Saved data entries
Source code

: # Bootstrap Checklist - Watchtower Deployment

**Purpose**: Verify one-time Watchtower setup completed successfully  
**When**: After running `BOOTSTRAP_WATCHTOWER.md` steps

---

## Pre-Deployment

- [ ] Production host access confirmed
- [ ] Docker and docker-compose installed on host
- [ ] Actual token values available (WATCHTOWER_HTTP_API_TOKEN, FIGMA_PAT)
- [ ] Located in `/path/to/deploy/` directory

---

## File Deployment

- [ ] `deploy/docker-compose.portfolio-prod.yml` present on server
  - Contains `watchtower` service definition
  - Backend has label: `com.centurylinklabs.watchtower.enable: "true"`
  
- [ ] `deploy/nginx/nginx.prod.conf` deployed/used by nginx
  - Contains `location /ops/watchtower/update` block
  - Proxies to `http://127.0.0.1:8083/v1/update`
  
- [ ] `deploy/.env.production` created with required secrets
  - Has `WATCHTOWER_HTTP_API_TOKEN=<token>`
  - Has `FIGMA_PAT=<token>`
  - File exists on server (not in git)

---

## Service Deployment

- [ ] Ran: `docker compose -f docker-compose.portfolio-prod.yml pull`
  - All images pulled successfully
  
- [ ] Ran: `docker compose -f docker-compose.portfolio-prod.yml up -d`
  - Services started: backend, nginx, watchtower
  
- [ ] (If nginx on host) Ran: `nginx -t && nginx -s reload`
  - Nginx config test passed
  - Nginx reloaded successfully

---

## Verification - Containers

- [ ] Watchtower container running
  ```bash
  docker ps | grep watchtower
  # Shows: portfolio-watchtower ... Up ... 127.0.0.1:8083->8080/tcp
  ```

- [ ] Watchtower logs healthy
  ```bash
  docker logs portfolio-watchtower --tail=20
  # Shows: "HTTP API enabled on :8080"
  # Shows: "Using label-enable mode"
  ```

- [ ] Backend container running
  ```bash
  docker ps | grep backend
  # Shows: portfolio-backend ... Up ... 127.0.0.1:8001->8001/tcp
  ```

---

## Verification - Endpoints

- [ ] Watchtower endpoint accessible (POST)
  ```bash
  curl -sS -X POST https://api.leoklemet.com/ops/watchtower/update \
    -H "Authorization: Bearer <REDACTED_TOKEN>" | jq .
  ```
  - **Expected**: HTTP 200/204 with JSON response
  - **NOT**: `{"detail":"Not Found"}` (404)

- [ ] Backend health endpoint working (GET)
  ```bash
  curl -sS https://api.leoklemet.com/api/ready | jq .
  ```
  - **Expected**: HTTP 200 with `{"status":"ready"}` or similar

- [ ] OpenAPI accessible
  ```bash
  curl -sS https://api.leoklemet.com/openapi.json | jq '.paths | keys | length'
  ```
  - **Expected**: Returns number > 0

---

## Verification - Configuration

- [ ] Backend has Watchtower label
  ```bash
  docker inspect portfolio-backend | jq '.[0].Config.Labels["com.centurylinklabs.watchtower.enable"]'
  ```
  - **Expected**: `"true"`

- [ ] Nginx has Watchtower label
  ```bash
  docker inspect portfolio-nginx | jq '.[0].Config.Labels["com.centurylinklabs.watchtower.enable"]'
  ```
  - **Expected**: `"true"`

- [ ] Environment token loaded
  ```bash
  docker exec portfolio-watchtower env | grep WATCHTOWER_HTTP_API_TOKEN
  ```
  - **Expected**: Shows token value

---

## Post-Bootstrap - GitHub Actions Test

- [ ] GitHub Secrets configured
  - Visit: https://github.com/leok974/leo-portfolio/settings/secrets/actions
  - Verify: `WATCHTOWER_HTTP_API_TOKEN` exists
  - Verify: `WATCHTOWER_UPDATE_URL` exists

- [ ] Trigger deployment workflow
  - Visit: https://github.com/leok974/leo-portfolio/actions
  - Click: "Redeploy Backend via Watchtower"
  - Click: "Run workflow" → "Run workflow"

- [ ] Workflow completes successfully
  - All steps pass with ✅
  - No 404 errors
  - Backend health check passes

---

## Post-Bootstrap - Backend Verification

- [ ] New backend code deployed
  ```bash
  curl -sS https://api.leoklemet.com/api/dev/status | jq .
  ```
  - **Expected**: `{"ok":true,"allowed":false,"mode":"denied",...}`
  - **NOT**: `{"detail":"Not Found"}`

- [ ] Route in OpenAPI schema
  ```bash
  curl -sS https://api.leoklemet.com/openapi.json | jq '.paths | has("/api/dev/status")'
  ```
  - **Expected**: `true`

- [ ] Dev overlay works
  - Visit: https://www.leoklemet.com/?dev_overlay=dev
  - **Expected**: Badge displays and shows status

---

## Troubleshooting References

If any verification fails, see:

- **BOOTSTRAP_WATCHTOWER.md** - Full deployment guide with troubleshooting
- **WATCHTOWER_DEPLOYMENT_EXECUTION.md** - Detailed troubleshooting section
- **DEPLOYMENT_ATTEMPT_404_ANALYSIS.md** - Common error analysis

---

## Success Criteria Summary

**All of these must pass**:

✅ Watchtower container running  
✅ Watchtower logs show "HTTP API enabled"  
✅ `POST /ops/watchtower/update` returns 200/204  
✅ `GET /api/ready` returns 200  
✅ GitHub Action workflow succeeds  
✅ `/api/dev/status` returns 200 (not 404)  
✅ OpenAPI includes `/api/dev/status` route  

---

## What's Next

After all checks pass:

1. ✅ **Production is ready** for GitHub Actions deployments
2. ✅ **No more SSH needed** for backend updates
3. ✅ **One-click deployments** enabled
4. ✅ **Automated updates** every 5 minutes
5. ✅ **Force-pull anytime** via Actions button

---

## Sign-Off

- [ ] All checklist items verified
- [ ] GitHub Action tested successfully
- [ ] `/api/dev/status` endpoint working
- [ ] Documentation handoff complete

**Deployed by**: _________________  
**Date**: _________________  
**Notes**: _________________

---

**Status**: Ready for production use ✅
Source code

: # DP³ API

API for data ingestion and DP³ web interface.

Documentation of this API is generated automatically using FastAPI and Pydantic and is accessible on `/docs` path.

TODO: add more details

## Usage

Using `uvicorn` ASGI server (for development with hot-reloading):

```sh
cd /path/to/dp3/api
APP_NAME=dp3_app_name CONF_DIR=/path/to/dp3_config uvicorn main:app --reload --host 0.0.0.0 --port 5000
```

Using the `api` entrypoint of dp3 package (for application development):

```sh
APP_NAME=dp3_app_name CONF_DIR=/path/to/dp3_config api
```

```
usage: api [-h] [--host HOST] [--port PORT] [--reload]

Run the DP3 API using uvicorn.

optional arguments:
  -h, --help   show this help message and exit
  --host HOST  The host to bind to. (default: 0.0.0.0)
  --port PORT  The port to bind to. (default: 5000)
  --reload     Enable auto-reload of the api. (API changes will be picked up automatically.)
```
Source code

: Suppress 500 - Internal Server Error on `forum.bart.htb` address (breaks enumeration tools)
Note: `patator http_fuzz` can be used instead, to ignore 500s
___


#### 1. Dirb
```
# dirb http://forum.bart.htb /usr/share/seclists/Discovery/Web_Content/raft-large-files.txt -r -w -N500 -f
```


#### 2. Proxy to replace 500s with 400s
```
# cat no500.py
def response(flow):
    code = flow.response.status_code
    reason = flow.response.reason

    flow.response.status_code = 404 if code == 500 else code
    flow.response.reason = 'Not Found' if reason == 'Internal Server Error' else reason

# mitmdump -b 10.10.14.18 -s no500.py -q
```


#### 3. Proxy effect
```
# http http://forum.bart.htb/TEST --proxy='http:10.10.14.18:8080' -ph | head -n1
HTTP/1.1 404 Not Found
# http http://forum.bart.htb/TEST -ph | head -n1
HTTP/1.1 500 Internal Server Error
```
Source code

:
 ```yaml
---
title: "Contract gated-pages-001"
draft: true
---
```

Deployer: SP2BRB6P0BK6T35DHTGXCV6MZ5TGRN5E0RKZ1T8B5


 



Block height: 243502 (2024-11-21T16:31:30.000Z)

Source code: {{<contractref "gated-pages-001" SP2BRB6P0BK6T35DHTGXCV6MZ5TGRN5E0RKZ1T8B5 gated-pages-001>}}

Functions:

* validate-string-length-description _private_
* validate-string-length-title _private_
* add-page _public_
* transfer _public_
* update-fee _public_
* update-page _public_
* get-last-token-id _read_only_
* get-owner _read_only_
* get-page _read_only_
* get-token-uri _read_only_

Activity -> Give again exactly, and only, the lines above starting at the one with "- [ ] Watchtower logs healthy" and ending at the one with "- [ ] Workflow completes successfully".

Response ->
- [ ] Watchtower logs healthy
  ```bash
  docker logs portfolio-watchtower --tail=20
  # Shows: "HTTP API enabled on :8080"
  # Shows: "Using label-enable mode"
  ```

- [ ] Backend container running
  ```bash
  docker ps | grep backend
  # Shows: portfolio-backend ... Up ... 127.0.0.1:8001->8001/tcp
  ```

---

## Verification - Endpoints

- [ ] Watchtower endpoint accessible (POST)
  ```bash
  curl -sS -X POST https://api.leoklemet.com/ops/watchtower/update \
    -H "Authorization: Bearer <REDACTED_TOKEN>" | jq .
  ```
  - **Expected**: HTTP 200/204 with JSON response
  - **NOT**: `{"detail":"Not Found"}` (404)

- [ ] Backend health endpoint working (GET)
  ```bash
  curl -sS https://api.leoklemet.com/api/ready | jq .
  ```
  - **Expected**: HTTP 200 with `{"status":"ready"}` or similar

- [ ] OpenAPI accessible
  ```bash
  curl -sS https://api.leoklemet.com/openapi.json | jq '.paths | keys | length'
  ```
  - **Expected**: Returns number > 0

---

## Verification - Configuration

- [ ] Backend has Watchtower label
  ```bash
  docker inspect portfolio-backend | jq '.[0].Config.Labels["com.centurylinklabs.watchtower.enable"]'
  ```
  - **Expected**: `"true"`

- [ ] Nginx has Watchtower label
  ```bash
  docker inspect portfolio-nginx | jq '.[0].Config.Labels["com.centurylinklabs.watchtower.enable"]'
  ```
  - **Expected**: `"true"`

- [ ] Environment token loaded
  ```bash
  docker exec portfolio-watchtower env | grep WATCHTOWER_HTTP_API_TOKEN
  ```
  - **Expected**: Shows token value

---

## Post-Bootstrap - GitHub Actions Test

- [ ] GitHub Secrets configured
  - Visit: https://github.com/leok974/leo-portfolio/settings/secrets/actions
  - Verify: `WATCHTOWER_HTTP_API_TOKEN` exists
  - Verify: `WATCHTOWER_UPDATE_URL` exists

- [ ] Trigger deployment workflow
  - Visit: https://github.com/leok974/leo-portfolio/actions
  - Click: "Redeploy Backend via Watchtower"
  - Click: "Run workflow" → "Run workflow"

- [ ] Workflow completes successfully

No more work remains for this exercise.